Su sucesor, el hoy entrenador blanquiazul, aseguraba ayer que su equipo nunca salta al campo pensando en el empate, por mucho que sea el que más acumula en Liga (siete, dos por encima del Valencia). «Intentamos ganar todos los partidos, y el del Camp Nou no va a ser una excepción», afirmaba Víctor Sánchez en sala de prensa.
No parece fácil buscar el triunfo en casa de un líder que ha ganado todos los choques en su estadio, aunque el precedente más cercano avale la posibilidad de obtener algo positivo. «Tenemos un recuerdo muy bonito de la temporada pasada y ahí queda para la historia como el resultado que nos dio la permanencia. Es muy emotivo, pero del pasado no podemos construir el presente y el futuro», advirtió el míster.
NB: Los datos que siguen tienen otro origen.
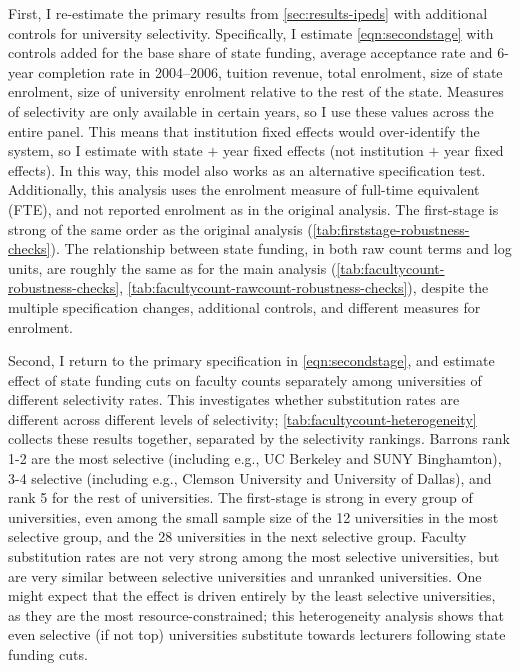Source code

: First, I re-estimate the primary results from \autoref{sec:results-ipeds} with additional controls for university selectivity.
Specifically, I estimate \autoref{eqn:secondstage} with controls added for the base share of state funding, average acceptance rate and 6-year completion rate  in 2004--2006, tuition revenue, total enrolment, size of state enrolment, size of university enrolment relative to the rest of the state.
Measures of selectivity are only available in certain years, so I use these values across the entire panel.
This means that institution fixed effects would over-identify the system, so I estimate with state $+$ year fixed effects (not institution $+$ year fixed effects).
In this way, this model also works as an alternative specification test.
Additionally, this analysis uses the enrolment measure of full-time equivalent (FTE), and not reported enrolment as in the original analysis.
The first-stage is strong of the same order as the original analysis (\autoref{tab:firststage-robustness-checks}).
The relationship between state funding, in both raw count terms and log units, are roughly the same as for the main analysis (\autoref{tab:facultycount-robustness-checks}, \ref{tab:facultycount-rawcount-robustness-checks}), despite the multiple specification changes, additional controls, and different measures for enrolment.

Second, I return to the primary specification in \autoref{eqn:secondstage}, and estimate effect of state funding cuts on faculty counts separately among universities of different selectivity rates.
This investigates whether substitution rates are different across different levels of selectivity; \autoref{tab:facultycount-heterogeneity} collects these results together, separated by the \cite{barrons2009} selectivity rankings.
Barrons rank 1-2 are the most selective (including e.g., UC Berkeley and SUNY Binghamton), 3-4 selective (including e.g., Clemson University and University of Dallas), and rank 5 for the rest of universities.
The first-stage is strong in every group of universities, even among the small sample size of the 12 universities in the most selective group, and the 28 universities in the next selective group.
Faculty substitution rates are not very strong among the most selective universities, but are very similar between selective universities and unranked universities.
One might expect that the effect is driven entirely by the least selective universities, as they are the most resource-constrained;
this heterogeneity analysis shows that even selective (if not top) universities substitute towards lecturers following state funding cuts.

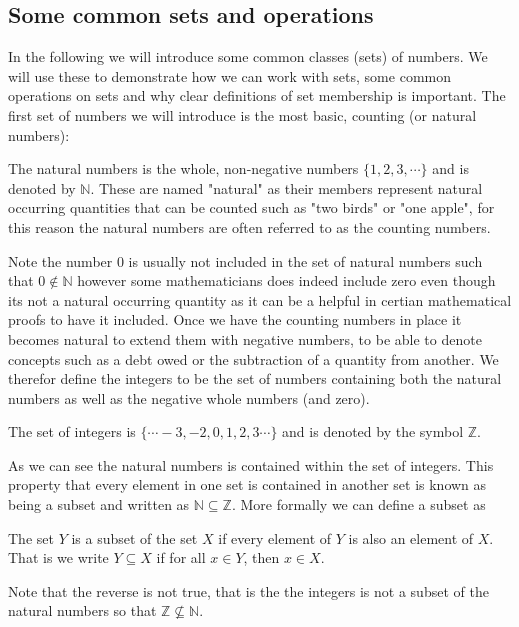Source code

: \subsection{Some common sets and operations}
In the following we will introduce some common classes (sets) of numbers. We will use these to demonstrate how we can work with sets, some common operations on sets and why clear definitions of set membership is important. The first set of numbers we will introduce is the most basic, counting (or natural numbers):
\begin{definition}
The natural numbers is the whole, non-negative numbers $\{1,2,3, \cdots\}$ and is denoted by $\mathbb{N}$. These are named "natural" as their members represent natural occurring quantities that can be counted such as "two birds" or "one apple", for this reason the natural numbers are often referred to as the counting numbers.  
\end{definition}
Note the number $0$ is usually not included in the set of natural numbers such that $0 \notin  \mathbb{N}$ however some mathematicians does indeed include zero even though its not a natural occurring quantity as it can be a helpful in certian mathematical proofs to have it included. Once we have the counting numbers in place it becomes natural to extend them with negative numbers, to be able to denote concepts such as a debt owed or the subtraction of a quantity from another. We therefor define the integers to be the set of numbers containing both the natural numbers as well as the negative whole numbers (and zero). 
\begin{definition}
The set of integers is $\{\cdots −3, −2, 0, 1, 2, 3\cdots\}$ and is denoted by the symbol $\mathbb{Z}$. 
\end{definition}
As we can see the natural numbers is contained within the set of integers. This property that every element in one set is contained in another set is known as being a subset and written as $\mathbb{N} \subseteq \mathbb{Z}$. More formally we can define a subset as
\begin{definition}
The set $Y$ is a subset of the set $X$ if every element of $Y$ is also an element of $X$. That is we write $Y \subseteq X$ if for all $x \in Y$, then $x \in X$. 
\end{definition}
Note that the reverse is not true, that is the the integers is not a subset of the natural numbers so that $\mathbb{Z} \nsubseteq \mathbb{N}$. 

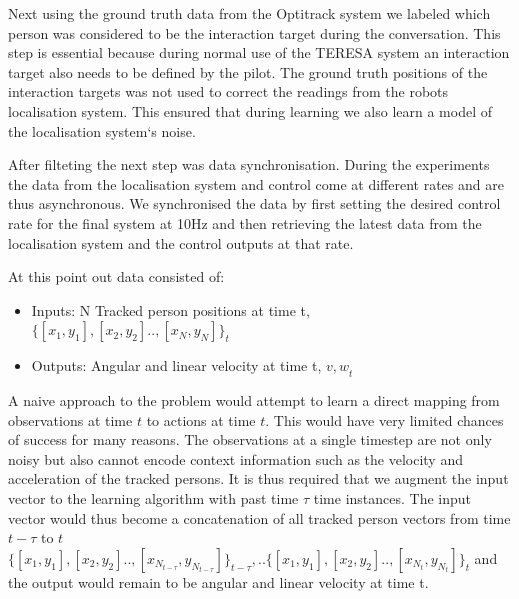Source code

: \documentclass[a4paper,11pt]{report}
\begin{document}
Next using the ground truth data from the Optitrack system we labeled which person was considered to be the interaction target during the conversation. This step is essential because during normal use of the TERESA system an interaction target also needs to be defined by the pilot. The ground truth positions of the interaction targets was not used to correct the readings from the robots localisation system. This ensured that during learning we also learn a model of the localisation system`s noise. 

After filteting the next step was data synchronisation. During the experiments the data from the localisation system and control come at different rates and are thus asynchronous. We synchronised the data by first setting the desired control rate for the final system at 10Hz and then retrieving the latest data from the localisation system and the control outputs at that rate.   

At this point out data consisted of:
\begin{itemize}
	\item Inputs: N Tracked person positions at time t, $\{[x_1,y_1],[x_2,y_2] .., [x_N,y_N]\}_t$
	\item Outputs: Angular and linear velocity at time t, ${v,w}_t$
\end{itemize}

A naive approach to the problem would attempt to learn a direct mapping from observations at time $t$ to actions at time $t$. This would have very limited chances of success for many reasons. The observations at a single timestep are not only noisy but also cannot encode context information such as the velocity and acceleration of the tracked persons. It is thus required that we augment the input vector to the learning algorithm with past time $\tau$ time instances. The input vector would thus become a concatenation of all tracked person vectors from time $t- \tau$ to $t$ $\{[x_1,y_1],[x_2,y_2] .., [x_{N_{t-\tau}},y_{N_{t-\tau}}]\}_{t-\tau},.. \{[x_1,y_1],[x_2,y_2] .., [x_{N_t},y_{N_t}]\}_t$ and the output would remain to be angular and linear velocity at time t.
\end{document}
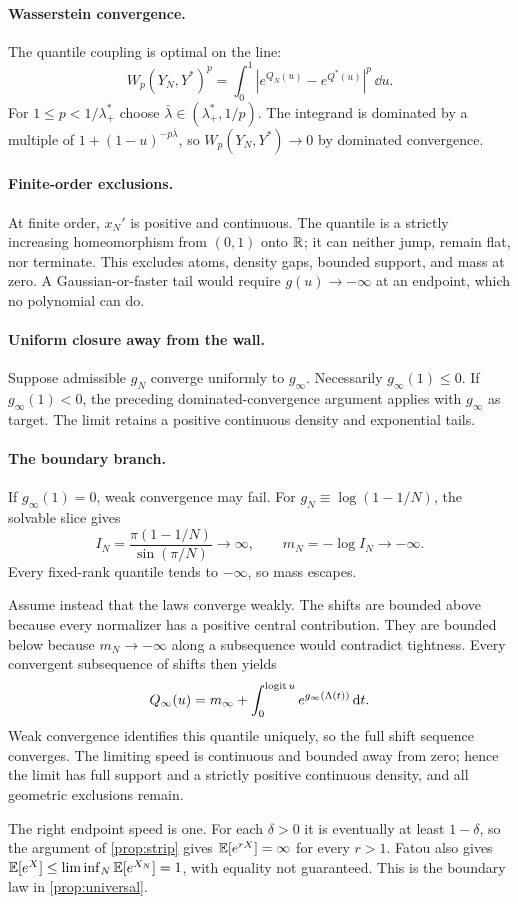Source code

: \paragraph{Wasserstein convergence.}
The quantile coupling is optimal on the line:
\[
W_p(Y_N,Y^*)^p=\int_0^1|e^{Q_N(u)}-e^{Q^*(u)}|^p\,\dd u.
\]
For $1\le p<1/\lambda_+^*$ choose
$\bar\lambda\in(\lambda_+^*,1/p)$.  The integrand is dominated by a
multiple of $1+(1-u)^{-p\bar\lambda}$, so $W_p(Y_N,Y^*)\to0$ by dominated
convergence.

\paragraph{Finite-order exclusions.}
At finite order, $x_N'$ is positive and continuous.  The quantile is a
strictly increasing homeomorphism from $(0,1)$ onto $\R$; it can neither
jump, remain flat, nor terminate.  This excludes atoms, density gaps, bounded
support, and mass at zero.  A Gaussian-or-faster tail would require
$g(u)\to-\infty$ at an endpoint, which no polynomial can do.

\paragraph{Uniform closure away from the wall.}
Suppose admissible $g_N$ converge uniformly to $g_\infty$.  Necessarily
$g_\infty(1)\le0$.  If $g_\infty(1)<0$, the preceding dominated-convergence
argument applies with $g_\infty$ as target.  The limit retains a positive
continuous density and exponential tails.

\paragraph{The boundary branch.}
If $g_\infty(1)=0$, weak convergence may fail.  For
$g_N\equiv\log(1-1/N)$, the solvable slice gives
\[
I_N=\frac{\pi(1-1/N)}{\sin(\pi/N)}\longrightarrow\infty,
\qquad m_N=-\log I_N\longrightarrow-\infty.
\]
Every fixed-rank quantile tends to $-\infty$, so mass escapes.

Assume instead that the laws converge weakly.  The shifts are bounded above
because every normalizer has a positive central contribution.  They are
bounded below because $m_N\to-\infty$ along a subsequence would contradict
tightness.  Every convergent subsequence of shifts then yields
\[
Q_\infty(u)=m_\infty+
\int_0^{\logit u}e^{g_\infty(\Lambda(t))}\,\dd t.
\]
Weak convergence identifies this quantile uniquely, so the full shift
sequence converges.  The limiting speed is continuous and bounded away from
zero; hence the limit has full support and a strictly positive continuous
density, and all geometric exclusions remain.

The right endpoint speed is one.  For each $\delta>0$ it is eventually at
least $1-\delta$, so the argument of \cref{prop:strip} gives
$\E[e^{rX}]=\infty$ for every $r>1$.  Fatou also gives
$\E[e^X]\le\liminf_N\E[e^{X_N}]=1$, with equality not guaranteed.  This is
the boundary law in \cref{prop:universal}.
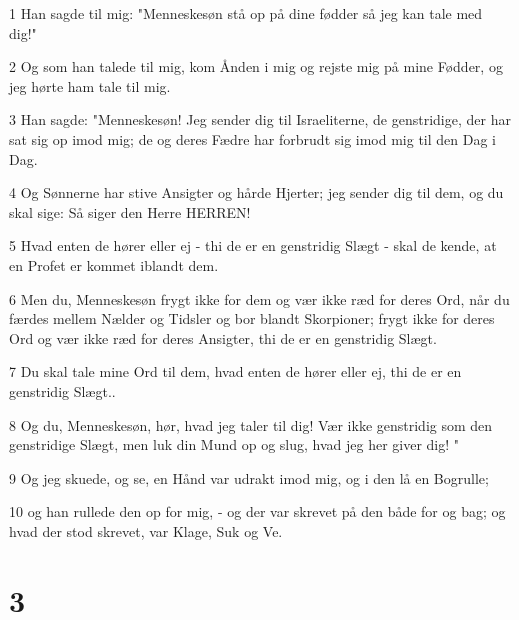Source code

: \par 1 Han sagde til mig: "Menneskesøn stå op på dine fødder så jeg kan tale med dig!"
\par 2 Og som han talede til mig, kom Ånden i mig og rejste mig på mine Fødder, og jeg hørte ham tale til mig.
\par 3 Han sagde: "Menneskesøn! Jeg sender dig til Israeliterne, de genstridige, der har sat sig op imod mig; de og deres Fædre har forbrudt sig imod mig til den Dag i Dag.
\par 4 Og Sønnerne har stive Ansigter og hårde Hjerter; jeg sender dig til dem, og du skal sige: Så siger den Herre HERREN!
\par 5 Hvad enten de hører eller ej - thi de er en genstridig Slægt - skal de kende, at en Profet er kommet iblandt dem.
\par 6 Men du, Menneskesøn frygt ikke for dem og vær ikke ræd for deres Ord, når du færdes mellem Nælder og Tidsler og bor blandt Skorpioner; frygt ikke for deres Ord og vær ikke ræd for deres Ansigter, thi de er en genstridig Slægt.
\par 7 Du skal tale mine Ord til dem, hvad enten de hører eller ej, thi de er en genstridig Slægt..
\par 8 Og du, Menneskesøn, hør, hvad jeg taler til dig! Vær ikke genstridig som den genstridige Slægt, men luk din Mund op og slug, hvad jeg her giver dig! "
\par 9 Og jeg skuede, og se, en Hånd var udrakt imod mig, og i den lå en Bogrulle;
\par 10 og han rullede den op for mig, - og der var skrevet på den både for og bag; og hvad der stod skrevet, var Klage, Suk og Ve.

\chapter{3}

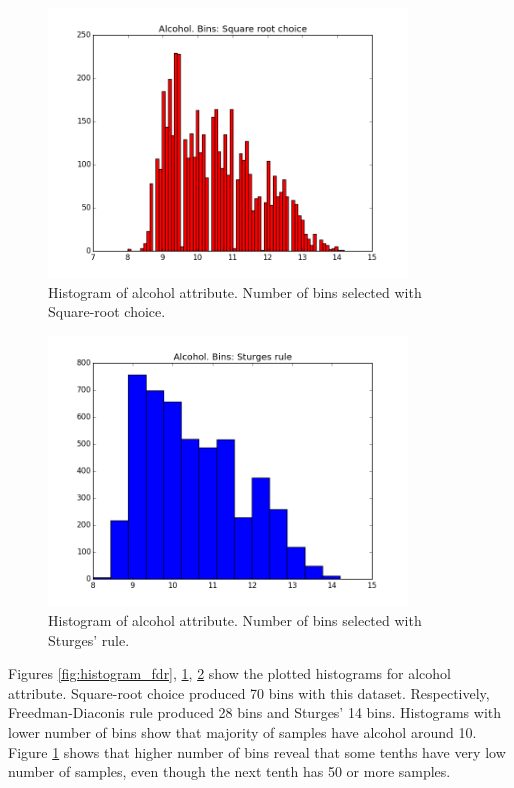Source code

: \documentclass[12pt]{article}
\begin{document}
\begin{figure}[H]
    \centering
    \includegraphics[width=0.85\textwidth]{alcohol_src}
    \caption{Histogram of alcohol attribute. Number of bins selected with Square-root choice.}
    \label{fig:histogram_src}
\end{figure}

\begin{figure}[H]
    \centering
    \includegraphics[width=0.85\textwidth]{alcohol_sturge}
    \caption{Histogram of alcohol attribute. Number of bins selected with Sturges' rule.}
    \label{fig:histogram_sturge}
\end{figure}

Figures \ref{fig:histogram_fdr}, \ref{fig:histogram_src}, \ref{fig:histogram_sturge} show the plotted histograms for alcohol attribute. Square-root choice produced 70 bins with this dataset. Respectively, Freedman-Diaconis rule produced 28 bins and Sturges' 14 bins. Histograms with lower number of bins show that majority of samples have alcohol around 10. Figure \ref{fig:histogram_src} shows that higher number of bins reveal that some tenths have very low number of samples, even though the next tenth has 50 or more samples.%
\end{document}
En el pasado, aunque algo más lejano, se sitúan las victorias coruñesas en cancha culé. Con el propio Víctor como protagonista. «Aquella plantilla era magnífica, todos teníamos una mentalidad ganadora y hambre tremenda. Ahora estamos encantados con la plantilla que tenemos e intentamos imitar cosas de aquella desde nuestra humildad, porque es un buen espejo para ayudar a crecer al Dépor». Un espejo en el que ya se ve reflejada la actual solidez blanquiazul.
Con todos los disponibles a Barcelona
El Deportivo viaja a Barcelona con un ojo puesto en la Copa del Rey. Al menos, desde la convocatoria. Víctor Sánchez ha optado por llevarse al Camp Nou a todos sus futbolistas disponibles, un total de 21 después de que Luis Alberto recibiera el alta esta semana. El motivo de un viaje tan multitudinario, la cita del próximo martes ante el Llagostera.
El míster quiere tener controlado a todo el plantel ante la proximidad de ambos encuentros, así que solo permanecerán en A Coruña el sancionado Mosquera y los lesionados (Borges, Riera, Fede, y Jonás, porque Fabricio se incorporará a la expedición en la ciudad condal).
Las numerosas ausencias no merman el optimismo de Víctor, ya que a su juicio, «todos los jugadores están compitiendo por el once de una manera sana. En las 14 jornadas ha habido entradas y salidas y el nivel del equipo ha sido estable».
En cuanto al once, se espera alguna novedad más allá de la obligada para suplir a Mosquera. Laure podría entrar por Cani y Juanfran ocupar plaza de interior.